EXERCISE INSTRUCTIONS: Below are lines of data; restate word for word those running from the line containing "Observations show, however, that" to the line containing "It is characteristic", inclusive, and no others.

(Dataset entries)
####################

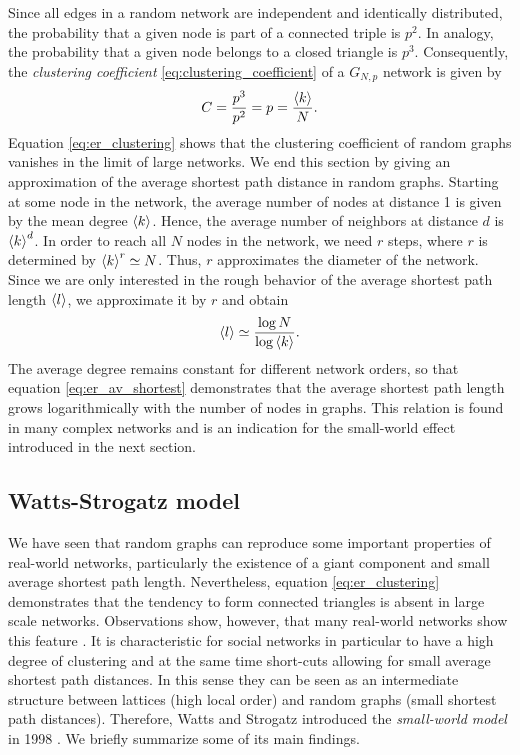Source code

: \documentclass[openright,twoside,headsepline]{scrbook}
\begin{document}
Since all edges in a random network are independent and identically distributed, the probability that a given node is part of a connected triple is $p^2$.
In analogy, the probability that a given node belongs to a closed triangle is $p^3$.
Consequently, the \emph{clustering coefficient}  \eqref{eq:clustering_coefficient} of a $G_{N,p}$ network is given by
\begin{equation}\label{eq:er_clustering}
C=\frac{p^3}{p^2}=p=\frac{\left< k \right>}{N}.
\end{equation}
Equation \eqref{eq:er_clustering} shows that the clustering coefficient of random graphs vanishes in the limit of large networks.
We end this section by giving an approximation of the average shortest path distance in random graphs. 
Starting at some node in the network, the average number of nodes at distance 1 is given by the mean degree $\left< k \right>$. 
Hence, the average number of neighbors at distance $d$ is $\left< k \right>^d$.
In order to reach all $N$ nodes in the network, we need $r$ steps, where $r$ is determined by $\left< k \right>^r\simeq N$.
Thus, $r$ approximates the diameter of the network.
Since we are only interested in the rough behavior of the average shortest path length $\left< l \right>$, we approximate it by $r$ \citep{dynamical_processes} and obtain 
\begin{equation}\label{eq:er_av_shortest}
\left< l \right>\simeq \frac{\log N}{\log \left< k \right>}.
\end{equation}
The average degree remains constant for different network orders, so that equation \eqref{eq:er_av_shortest} demonstrates that the average shortest path length grows logarithmically with the number of nodes in \ER graphs.
This relation is found in many complex networks and is an indication for the small-world effect introduced in the next section.

\subsection{Watts-Strogatz model}\label{sec:watts_strogatz_model}
We have seen that random graphs can reproduce some important properties of real-world networks, particularly the existence of a giant component and small average shortest path length.
Nevertheless, equation \eqref{eq:er_clustering} demonstrates that the tendency to form connected triangles is absent in large scale \ER networks.
Observations show, however, that many real-world networks show this feature \citep{WassermanFaust,Newman2003,Milgram:1967}.
It is characteristic for social networks in particular to have a high degree of clustering and at the same time short-cuts allowing for small average shortest path distances.
In this sense they can be seen as an intermediate structure between lattices (high local order) and random graphs (small shortest path distances).
Therefore, Watts and Strogatz introduced the \emph{small-world model} in 1998 \citep{Watts:1998}.
We briefly summarize some of its main findings.
\end{document}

####################

YOUR RESPONSE:
Observations show, however, that many real-world networks show this feature \citep{WassermanFaust,Newman2003,Milgram:1967}.
It is characteristic for social networks in particular to have a high degree of clustering and at the same time short-cuts allowing for small average shortest path distances.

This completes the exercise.